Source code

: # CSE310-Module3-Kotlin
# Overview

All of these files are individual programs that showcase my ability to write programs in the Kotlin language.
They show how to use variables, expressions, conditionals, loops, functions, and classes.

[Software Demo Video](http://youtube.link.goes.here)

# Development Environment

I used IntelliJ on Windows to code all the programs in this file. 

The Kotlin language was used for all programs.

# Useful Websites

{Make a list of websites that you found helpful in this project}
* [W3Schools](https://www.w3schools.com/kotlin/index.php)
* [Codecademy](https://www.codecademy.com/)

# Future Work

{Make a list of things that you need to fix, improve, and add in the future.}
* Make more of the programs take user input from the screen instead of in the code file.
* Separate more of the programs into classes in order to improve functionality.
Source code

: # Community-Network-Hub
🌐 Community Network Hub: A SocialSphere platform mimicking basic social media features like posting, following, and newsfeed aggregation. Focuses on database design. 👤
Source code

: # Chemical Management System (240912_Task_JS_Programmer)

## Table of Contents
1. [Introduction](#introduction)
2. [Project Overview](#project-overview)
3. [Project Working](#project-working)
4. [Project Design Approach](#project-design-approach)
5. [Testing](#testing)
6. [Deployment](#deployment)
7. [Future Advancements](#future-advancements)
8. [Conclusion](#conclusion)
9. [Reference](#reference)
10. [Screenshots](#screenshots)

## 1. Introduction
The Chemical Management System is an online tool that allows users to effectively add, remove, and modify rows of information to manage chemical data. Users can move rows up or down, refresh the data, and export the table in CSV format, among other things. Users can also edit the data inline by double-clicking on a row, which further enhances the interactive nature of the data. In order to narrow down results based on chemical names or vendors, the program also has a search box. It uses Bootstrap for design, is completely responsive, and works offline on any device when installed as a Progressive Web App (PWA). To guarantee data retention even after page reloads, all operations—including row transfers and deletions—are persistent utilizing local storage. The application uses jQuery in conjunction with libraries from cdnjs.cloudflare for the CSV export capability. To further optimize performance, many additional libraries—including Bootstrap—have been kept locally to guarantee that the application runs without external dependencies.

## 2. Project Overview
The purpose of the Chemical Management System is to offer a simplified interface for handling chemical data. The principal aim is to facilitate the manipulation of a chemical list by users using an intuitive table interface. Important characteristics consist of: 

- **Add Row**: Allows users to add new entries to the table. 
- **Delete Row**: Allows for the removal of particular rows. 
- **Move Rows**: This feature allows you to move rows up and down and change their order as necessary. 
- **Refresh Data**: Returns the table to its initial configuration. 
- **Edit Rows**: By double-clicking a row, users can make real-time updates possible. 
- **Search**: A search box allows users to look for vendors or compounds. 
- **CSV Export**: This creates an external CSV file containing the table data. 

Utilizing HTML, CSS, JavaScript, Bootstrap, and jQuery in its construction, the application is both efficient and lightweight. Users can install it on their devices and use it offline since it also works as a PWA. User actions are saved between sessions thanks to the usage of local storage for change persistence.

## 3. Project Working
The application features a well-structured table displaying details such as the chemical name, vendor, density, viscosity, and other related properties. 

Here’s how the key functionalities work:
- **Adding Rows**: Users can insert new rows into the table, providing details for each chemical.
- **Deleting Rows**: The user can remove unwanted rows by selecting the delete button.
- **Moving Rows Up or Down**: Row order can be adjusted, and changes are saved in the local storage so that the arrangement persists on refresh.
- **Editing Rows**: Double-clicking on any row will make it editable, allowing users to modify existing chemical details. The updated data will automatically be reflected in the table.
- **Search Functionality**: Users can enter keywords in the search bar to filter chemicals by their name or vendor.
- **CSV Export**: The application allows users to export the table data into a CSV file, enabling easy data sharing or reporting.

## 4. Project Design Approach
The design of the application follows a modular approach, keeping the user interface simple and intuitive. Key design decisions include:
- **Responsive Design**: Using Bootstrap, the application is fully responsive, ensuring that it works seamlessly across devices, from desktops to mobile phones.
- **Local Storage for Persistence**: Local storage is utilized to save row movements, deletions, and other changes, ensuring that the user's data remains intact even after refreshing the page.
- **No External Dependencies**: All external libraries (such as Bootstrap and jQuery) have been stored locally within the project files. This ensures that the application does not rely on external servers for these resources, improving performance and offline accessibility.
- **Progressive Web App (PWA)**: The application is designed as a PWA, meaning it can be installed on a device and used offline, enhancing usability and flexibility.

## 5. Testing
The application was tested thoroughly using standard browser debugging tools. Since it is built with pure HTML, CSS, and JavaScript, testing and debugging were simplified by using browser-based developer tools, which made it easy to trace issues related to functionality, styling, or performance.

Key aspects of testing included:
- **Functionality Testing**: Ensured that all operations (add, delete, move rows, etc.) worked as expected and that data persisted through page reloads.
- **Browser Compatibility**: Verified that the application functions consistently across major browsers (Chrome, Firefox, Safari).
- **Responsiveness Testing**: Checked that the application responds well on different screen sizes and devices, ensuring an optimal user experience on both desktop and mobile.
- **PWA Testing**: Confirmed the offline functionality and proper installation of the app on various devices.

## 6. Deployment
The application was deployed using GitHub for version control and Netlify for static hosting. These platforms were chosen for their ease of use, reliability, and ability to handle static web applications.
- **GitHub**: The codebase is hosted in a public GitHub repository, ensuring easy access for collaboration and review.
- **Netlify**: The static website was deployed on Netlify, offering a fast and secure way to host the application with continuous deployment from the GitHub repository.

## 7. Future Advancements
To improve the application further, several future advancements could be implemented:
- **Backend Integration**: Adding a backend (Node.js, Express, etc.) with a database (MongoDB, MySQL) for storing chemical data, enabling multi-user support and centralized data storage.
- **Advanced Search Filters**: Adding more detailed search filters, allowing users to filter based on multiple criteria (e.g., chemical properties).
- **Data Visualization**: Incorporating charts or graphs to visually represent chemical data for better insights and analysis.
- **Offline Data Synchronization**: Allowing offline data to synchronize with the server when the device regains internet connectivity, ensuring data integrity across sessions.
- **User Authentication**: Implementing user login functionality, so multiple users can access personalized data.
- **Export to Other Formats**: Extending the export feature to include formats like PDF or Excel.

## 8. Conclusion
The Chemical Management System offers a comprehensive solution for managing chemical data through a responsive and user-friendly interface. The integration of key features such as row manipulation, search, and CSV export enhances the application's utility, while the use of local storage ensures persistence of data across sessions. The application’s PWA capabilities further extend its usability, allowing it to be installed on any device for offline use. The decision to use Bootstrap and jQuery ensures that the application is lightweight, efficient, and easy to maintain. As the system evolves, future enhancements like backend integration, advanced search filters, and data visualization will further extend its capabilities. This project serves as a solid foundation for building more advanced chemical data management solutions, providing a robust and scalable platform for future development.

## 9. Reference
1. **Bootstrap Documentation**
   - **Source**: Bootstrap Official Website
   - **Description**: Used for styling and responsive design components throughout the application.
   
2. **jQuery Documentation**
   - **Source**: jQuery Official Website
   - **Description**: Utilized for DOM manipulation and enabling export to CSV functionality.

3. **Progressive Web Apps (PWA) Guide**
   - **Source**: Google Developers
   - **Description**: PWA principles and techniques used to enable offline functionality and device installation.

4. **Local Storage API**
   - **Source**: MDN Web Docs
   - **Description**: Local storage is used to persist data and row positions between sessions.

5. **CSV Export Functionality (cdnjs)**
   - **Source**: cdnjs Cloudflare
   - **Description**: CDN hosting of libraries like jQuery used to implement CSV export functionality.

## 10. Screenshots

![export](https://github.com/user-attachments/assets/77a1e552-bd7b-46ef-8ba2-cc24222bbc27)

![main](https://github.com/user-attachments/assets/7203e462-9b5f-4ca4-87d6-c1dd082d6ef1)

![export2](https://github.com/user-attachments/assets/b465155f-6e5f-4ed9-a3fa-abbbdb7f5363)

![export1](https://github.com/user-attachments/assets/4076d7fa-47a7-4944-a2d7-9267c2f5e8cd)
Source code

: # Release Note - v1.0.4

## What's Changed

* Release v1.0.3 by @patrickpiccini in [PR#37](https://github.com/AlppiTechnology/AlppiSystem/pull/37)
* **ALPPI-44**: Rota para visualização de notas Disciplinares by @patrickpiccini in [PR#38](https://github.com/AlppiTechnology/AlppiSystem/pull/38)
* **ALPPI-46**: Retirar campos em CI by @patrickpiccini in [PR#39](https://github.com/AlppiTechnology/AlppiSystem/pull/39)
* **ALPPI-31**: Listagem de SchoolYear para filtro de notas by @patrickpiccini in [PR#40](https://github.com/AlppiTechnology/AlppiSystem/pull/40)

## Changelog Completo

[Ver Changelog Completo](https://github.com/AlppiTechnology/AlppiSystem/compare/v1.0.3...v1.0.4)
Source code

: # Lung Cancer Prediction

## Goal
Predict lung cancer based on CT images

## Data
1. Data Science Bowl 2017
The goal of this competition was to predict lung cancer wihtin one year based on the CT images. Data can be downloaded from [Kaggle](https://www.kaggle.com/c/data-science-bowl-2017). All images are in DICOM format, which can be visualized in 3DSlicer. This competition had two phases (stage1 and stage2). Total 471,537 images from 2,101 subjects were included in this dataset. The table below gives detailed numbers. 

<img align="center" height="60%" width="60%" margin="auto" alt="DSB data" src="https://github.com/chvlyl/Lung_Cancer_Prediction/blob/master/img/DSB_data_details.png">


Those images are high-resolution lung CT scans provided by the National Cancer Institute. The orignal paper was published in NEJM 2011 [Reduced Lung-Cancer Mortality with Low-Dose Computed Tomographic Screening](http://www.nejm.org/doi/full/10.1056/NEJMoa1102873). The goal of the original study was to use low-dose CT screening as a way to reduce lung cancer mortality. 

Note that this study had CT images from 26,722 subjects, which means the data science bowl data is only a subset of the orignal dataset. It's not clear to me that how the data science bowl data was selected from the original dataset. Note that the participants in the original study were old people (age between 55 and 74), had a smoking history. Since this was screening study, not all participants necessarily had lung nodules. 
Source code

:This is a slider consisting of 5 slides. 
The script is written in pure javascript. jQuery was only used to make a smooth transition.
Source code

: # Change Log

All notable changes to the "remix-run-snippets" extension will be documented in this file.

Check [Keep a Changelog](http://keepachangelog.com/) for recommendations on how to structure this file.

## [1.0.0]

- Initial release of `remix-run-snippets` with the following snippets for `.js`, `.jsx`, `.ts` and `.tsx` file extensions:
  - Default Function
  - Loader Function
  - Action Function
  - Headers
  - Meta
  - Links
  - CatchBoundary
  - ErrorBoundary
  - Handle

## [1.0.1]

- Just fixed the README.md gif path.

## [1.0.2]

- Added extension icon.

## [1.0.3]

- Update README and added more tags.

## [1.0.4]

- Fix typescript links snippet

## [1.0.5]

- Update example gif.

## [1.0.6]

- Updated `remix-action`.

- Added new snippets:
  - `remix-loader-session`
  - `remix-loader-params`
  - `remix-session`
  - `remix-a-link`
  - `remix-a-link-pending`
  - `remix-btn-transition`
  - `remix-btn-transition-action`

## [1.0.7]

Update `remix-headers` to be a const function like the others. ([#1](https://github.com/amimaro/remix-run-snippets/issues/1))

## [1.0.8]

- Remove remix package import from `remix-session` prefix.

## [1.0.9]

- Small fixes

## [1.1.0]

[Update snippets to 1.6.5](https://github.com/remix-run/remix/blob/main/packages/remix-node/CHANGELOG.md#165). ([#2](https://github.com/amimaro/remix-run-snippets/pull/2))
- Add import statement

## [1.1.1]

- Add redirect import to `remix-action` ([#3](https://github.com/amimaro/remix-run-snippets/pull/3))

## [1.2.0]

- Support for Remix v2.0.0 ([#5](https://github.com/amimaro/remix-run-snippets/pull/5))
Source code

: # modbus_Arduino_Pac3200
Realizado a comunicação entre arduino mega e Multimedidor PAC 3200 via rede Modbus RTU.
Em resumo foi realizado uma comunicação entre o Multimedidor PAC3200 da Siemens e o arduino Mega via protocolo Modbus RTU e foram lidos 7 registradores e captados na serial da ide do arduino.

YOUR ASSIGNMENT: All that is wanted is an exact copy of the lines above from the one with "6. [Deployment](#deployment)" through the one with "- **Refresh Data**: Returns", with both ends included.

TASK SOLUTION:
6. [Deployment](#deployment)
7. [Future Advancements](#future-advancements)
8. [Conclusion](#conclusion)
9. [Reference](#reference)
10. [Screenshots](#screenshots)

## 1. Introduction
The Chemical Management System is an online tool that allows users to effectively add, remove, and modify rows of information to manage chemical data. Users can move rows up or down, refresh the data, and export the table in CSV format, among other things. Users can also edit the data inline by double-clicking on a row, which further enhances the interactive nature of the data. In order to narrow down results based on chemical names or vendors, the program also has a search box. It uses Bootstrap for design, is completely responsive, and works offline on any device when installed as a Progressive Web App (PWA). To guarantee data retention even after page reloads, all operations—including row transfers and deletions—are persistent utilizing local storage. The application uses jQuery in conjunction with libraries from cdnjs.cloudflare for the CSV export capability. To further optimize performance, many additional libraries—including Bootstrap—have been kept locally to guarantee that the application runs without external dependencies.

## 2. Project Overview
The purpose of the Chemical Management System is to offer a simplified interface for handling chemical data. The principal aim is to facilitate the manipulation of a chemical list by users using an intuitive table interface. Important characteristics consist of: 

- **Add Row**: Allows users to add new entries to the table. 
- **Delete Row**: Allows for the removal of particular rows. 
- **Move Rows**: This feature allows you to move rows up and down and change their order as necessary. 
- **Refresh Data**: Returns the table to its initial configuration. 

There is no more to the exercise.